- Required work:
The lines from the start of the records below through the line containing "## Configuration" are to be copied exactly, both ends included, with nothing added.

:: Supplied records

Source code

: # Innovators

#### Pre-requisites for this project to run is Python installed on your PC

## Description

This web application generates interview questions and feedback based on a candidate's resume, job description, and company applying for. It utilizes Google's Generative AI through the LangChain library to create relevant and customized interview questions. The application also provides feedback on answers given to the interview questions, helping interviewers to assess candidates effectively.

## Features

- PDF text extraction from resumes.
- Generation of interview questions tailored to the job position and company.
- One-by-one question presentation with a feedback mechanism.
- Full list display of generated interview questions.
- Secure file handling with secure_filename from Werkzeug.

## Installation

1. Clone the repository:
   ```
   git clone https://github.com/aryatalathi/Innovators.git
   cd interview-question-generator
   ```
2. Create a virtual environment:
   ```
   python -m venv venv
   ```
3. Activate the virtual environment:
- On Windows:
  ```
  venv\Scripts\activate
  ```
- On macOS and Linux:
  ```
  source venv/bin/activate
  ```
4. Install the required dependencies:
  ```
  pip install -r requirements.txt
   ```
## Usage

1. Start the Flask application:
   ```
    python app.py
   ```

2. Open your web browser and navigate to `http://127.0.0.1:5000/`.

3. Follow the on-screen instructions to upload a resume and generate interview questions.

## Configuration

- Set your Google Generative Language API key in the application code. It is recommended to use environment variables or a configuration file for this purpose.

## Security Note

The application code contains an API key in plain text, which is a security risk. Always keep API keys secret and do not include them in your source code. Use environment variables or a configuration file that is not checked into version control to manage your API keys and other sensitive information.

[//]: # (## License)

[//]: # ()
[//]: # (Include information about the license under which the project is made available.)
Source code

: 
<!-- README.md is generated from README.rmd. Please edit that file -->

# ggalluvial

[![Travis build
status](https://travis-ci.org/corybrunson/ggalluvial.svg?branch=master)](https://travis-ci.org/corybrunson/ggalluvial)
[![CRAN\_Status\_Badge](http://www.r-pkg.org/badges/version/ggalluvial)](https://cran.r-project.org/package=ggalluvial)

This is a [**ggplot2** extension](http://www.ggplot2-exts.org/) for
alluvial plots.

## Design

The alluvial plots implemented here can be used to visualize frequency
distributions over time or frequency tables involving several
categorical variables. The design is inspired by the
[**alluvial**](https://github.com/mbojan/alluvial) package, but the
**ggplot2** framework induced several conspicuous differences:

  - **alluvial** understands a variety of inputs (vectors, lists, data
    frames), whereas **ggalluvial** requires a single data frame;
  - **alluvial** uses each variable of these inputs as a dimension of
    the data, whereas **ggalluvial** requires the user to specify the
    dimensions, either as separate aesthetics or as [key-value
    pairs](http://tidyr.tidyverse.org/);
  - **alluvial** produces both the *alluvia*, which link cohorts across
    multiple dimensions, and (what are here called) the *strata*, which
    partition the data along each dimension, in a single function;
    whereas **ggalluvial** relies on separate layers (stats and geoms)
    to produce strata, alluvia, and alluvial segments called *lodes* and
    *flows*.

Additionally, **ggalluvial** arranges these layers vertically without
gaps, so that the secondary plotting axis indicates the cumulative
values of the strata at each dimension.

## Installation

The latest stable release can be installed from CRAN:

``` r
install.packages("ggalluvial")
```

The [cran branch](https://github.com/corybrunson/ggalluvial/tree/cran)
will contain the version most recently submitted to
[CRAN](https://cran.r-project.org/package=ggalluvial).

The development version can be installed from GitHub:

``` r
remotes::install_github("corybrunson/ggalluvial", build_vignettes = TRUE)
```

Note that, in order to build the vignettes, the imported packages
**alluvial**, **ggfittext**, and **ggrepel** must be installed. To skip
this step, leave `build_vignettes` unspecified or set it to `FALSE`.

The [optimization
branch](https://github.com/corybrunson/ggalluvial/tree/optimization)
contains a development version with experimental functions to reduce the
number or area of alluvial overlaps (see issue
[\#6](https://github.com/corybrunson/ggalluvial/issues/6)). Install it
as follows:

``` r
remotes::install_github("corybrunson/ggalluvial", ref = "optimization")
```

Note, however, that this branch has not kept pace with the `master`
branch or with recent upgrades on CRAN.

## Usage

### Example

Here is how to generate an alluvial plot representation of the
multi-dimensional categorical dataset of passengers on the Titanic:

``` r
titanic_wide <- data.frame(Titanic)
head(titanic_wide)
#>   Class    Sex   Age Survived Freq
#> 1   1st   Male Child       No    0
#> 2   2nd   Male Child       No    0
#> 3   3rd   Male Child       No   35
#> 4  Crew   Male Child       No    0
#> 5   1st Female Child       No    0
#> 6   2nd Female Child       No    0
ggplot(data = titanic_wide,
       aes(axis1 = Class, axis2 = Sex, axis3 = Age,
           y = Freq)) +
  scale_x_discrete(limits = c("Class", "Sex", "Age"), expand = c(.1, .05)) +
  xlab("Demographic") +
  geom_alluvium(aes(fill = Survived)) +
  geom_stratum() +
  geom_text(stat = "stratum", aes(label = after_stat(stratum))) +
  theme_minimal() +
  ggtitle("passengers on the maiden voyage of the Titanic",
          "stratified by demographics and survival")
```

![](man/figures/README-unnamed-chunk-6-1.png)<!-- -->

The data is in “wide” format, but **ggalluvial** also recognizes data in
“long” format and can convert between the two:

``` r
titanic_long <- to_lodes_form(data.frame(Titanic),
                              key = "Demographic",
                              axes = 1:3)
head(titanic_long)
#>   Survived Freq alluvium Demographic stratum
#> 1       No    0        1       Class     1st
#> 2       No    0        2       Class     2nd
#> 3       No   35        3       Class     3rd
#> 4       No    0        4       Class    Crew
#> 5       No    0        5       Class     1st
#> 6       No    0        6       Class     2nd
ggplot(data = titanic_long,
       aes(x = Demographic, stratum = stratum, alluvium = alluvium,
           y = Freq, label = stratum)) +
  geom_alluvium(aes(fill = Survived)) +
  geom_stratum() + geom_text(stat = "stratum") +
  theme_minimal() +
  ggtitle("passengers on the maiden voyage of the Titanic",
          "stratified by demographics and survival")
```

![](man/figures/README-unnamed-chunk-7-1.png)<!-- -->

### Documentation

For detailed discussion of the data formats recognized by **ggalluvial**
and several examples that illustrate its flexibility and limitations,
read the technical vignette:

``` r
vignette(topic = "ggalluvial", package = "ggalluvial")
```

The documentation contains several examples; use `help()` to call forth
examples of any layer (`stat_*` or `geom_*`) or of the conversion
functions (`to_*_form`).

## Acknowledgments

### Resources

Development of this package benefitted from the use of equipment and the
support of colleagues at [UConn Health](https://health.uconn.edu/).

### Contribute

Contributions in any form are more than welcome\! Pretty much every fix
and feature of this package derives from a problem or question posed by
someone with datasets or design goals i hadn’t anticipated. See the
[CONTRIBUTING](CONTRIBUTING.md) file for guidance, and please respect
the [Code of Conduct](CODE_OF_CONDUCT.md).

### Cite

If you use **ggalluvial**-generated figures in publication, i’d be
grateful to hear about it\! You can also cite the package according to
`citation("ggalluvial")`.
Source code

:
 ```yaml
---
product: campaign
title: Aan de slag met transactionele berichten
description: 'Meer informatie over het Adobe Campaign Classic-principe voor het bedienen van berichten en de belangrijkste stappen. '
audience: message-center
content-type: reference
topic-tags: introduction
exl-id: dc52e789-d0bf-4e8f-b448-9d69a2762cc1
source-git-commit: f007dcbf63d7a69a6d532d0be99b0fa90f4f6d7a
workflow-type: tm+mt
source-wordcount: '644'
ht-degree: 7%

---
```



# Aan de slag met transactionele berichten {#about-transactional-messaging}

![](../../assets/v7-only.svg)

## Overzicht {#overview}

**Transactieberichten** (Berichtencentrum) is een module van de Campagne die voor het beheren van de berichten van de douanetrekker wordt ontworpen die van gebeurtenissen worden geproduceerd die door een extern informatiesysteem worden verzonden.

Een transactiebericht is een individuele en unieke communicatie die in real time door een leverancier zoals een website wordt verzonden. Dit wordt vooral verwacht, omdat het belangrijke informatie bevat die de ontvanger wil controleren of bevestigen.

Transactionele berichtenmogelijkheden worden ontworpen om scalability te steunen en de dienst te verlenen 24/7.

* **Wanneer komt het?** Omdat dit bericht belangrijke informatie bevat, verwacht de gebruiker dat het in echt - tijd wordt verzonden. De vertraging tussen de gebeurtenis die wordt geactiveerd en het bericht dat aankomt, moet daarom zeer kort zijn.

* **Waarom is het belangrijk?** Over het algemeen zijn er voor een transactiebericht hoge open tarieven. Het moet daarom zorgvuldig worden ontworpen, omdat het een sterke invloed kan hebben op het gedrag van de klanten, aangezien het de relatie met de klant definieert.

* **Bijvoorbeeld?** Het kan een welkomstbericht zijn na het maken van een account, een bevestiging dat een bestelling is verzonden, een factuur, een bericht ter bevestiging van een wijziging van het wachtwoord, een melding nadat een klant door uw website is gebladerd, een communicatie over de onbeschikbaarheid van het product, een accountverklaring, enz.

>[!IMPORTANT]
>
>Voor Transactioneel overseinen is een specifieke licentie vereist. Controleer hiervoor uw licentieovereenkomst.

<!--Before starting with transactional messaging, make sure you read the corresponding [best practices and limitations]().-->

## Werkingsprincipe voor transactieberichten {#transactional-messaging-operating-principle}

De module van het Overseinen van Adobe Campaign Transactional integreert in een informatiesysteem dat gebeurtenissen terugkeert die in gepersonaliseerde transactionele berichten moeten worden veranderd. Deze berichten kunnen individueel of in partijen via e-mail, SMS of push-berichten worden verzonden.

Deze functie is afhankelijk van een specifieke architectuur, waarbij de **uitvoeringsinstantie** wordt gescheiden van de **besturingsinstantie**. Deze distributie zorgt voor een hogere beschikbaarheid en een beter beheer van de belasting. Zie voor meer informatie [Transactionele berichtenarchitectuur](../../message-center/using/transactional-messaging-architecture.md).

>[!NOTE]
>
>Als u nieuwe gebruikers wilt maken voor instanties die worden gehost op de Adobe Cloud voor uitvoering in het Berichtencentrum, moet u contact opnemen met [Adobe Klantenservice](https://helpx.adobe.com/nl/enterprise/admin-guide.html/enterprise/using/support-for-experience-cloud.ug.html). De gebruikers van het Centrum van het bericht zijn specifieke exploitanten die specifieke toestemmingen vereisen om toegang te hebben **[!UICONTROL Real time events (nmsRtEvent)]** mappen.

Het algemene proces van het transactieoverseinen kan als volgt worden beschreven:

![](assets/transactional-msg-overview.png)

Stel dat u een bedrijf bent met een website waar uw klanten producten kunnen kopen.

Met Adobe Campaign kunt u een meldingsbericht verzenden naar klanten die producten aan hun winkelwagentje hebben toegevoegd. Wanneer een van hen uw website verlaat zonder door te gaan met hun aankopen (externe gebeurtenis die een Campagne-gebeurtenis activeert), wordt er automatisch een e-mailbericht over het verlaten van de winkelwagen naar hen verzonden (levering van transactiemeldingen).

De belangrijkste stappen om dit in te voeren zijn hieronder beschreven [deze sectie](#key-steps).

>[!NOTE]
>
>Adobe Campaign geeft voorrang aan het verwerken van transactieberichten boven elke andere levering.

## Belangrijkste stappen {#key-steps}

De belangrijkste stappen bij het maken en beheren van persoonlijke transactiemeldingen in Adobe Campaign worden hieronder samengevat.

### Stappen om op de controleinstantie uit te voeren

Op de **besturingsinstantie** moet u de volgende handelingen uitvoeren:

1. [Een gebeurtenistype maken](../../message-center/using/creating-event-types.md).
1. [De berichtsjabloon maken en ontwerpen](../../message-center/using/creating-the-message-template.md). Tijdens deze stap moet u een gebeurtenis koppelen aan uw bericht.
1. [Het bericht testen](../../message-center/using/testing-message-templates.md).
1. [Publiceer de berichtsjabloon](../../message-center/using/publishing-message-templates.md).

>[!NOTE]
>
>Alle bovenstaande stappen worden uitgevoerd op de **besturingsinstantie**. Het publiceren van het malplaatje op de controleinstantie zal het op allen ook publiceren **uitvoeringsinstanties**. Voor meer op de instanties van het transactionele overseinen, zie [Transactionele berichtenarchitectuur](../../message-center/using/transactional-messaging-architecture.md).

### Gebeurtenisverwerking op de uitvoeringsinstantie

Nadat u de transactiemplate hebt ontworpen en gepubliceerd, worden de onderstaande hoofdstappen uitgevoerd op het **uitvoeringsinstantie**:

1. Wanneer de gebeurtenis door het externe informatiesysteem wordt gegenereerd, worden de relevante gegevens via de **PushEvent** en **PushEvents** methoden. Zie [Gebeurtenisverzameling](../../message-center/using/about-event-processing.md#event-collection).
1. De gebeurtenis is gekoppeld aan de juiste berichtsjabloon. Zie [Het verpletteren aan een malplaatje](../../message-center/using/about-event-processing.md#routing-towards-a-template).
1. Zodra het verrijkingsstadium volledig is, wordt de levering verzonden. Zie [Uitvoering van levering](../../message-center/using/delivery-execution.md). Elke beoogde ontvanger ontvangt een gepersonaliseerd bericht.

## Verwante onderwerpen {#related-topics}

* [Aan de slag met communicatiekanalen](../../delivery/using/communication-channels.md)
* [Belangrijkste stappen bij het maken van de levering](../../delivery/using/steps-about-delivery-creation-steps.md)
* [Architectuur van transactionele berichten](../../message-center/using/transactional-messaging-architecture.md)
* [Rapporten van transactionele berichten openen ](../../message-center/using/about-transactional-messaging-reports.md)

::::

- Your response:
Source code

: # Innovators

#### Pre-requisites for this project to run is Python installed on your PC

## Description

This web application generates interview questions and feedback based on a candidate's resume, job description, and company applying for. It utilizes Google's Generative AI through the LangChain library to create relevant and customized interview questions. The application also provides feedback on answers given to the interview questions, helping interviewers to assess candidates effectively.

## Features

- PDF text extraction from resumes.
- Generation of interview questions tailored to the job position and company.
- One-by-one question presentation with a feedback mechanism.
- Full list display of generated interview questions.
- Secure file handling with secure_filename from Werkzeug.

## Installation

1. Clone the repository:
   ```
   git clone https://github.com/aryatalathi/Innovators.git
   cd interview-question-generator
   ```
2. Create a virtual environment:
   ```
   python -m venv venv
   ```
3. Activate the virtual environment:
- On Windows:
  ```
  venv\Scripts\activate
  ```
- On macOS and Linux:
  ```
  source venv/bin/activate
  ```
4. Install the required dependencies:
  ```
  pip install -r requirements.txt
   ```
## Usage

1. Start the Flask application:
   ```
    python app.py
   ```

2. Open your web browser and navigate to `http://127.0.0.1:5000/`.

3. Follow the on-screen instructions to upload a resume and generate interview questions.

## Configuration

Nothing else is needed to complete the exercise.